A somber holiday: Germany honors saints on Nov. 1
In certain regions across Germany, the day after Halloween is a solemn holiday in which Catholics and many Protestants honor the lives of Christian saints and deceased relatives. On All Saints’ Day, or Allerheiligen, special church services are held, prayers are whispered, and cemeteries are swept clean and decorated with flowers. As the sun begins to set over the headstones in the late afternoon, candles are lit and placed on the graves of family members and friends.
Although its origins have been disputed throughout history, the traditions of All Saints’ Day can be traced back to 609, when Pope Bonifatius IV dedicated the Roman Pantheon to the Blessed Virgin and Christian martyrs. This event also happens to coincide with the pagan Fest of the Lemures, a celebration that honored the dead.
Today, many cities have their own Allerheiligen traditions.
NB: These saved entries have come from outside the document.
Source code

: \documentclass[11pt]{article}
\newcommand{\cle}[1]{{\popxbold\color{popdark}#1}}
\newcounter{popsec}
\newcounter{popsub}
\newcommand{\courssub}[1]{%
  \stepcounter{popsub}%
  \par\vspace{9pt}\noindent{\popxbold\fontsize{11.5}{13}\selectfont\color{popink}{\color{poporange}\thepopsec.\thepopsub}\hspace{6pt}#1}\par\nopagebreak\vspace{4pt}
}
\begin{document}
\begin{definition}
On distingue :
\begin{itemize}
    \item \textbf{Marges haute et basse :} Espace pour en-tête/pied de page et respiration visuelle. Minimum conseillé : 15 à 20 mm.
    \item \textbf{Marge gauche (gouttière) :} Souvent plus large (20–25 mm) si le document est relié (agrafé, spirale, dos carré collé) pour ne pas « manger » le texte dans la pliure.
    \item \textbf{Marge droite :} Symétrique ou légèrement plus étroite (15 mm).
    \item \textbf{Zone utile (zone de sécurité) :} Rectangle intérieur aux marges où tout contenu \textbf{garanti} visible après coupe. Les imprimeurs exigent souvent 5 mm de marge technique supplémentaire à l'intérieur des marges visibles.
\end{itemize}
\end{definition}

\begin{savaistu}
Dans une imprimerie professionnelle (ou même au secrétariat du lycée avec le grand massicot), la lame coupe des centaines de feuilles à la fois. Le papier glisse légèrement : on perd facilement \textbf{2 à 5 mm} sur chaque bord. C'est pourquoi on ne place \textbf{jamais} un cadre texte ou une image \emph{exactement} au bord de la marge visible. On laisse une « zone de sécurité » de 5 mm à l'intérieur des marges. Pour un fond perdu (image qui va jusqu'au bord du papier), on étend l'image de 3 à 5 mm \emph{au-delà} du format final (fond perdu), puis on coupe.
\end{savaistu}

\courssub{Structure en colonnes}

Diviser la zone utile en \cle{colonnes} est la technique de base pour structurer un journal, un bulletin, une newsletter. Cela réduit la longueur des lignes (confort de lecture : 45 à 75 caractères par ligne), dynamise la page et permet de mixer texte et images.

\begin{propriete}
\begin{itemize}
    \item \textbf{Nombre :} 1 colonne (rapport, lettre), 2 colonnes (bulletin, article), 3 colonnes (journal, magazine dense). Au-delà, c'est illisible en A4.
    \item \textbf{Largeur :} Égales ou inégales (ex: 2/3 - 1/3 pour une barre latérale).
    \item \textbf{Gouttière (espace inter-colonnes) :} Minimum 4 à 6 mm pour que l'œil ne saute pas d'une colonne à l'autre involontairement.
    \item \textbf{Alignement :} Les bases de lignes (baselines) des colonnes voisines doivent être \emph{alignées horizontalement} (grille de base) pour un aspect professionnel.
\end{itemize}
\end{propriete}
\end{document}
For example, in Mainz, a colorful cone-shaped candle, or Newweling, is a symbolic component of All Saint’s Day. In other parts of Germany, godparents present gifts of Hefezopf, twisted bread made from yeasty dough, to their godchildren. No matter where you go, All Saints’ Day is considered a silent celebration in which dancing, loud music and other forms of raucous frivolity are banned from public spaces.
Recognized as a public holiday by Baden-Württemberg, Bayern, Rheinland-Pfalz, Nordrhein-Westfalen and Saarland, most post offices, banks and stores will be closed on Nov. 1; however, businesses in and around tourist destinations, along the Autobahns and near public transportation systems may remain open. Plan ahead to avoid unexpected kinks in your travel plans.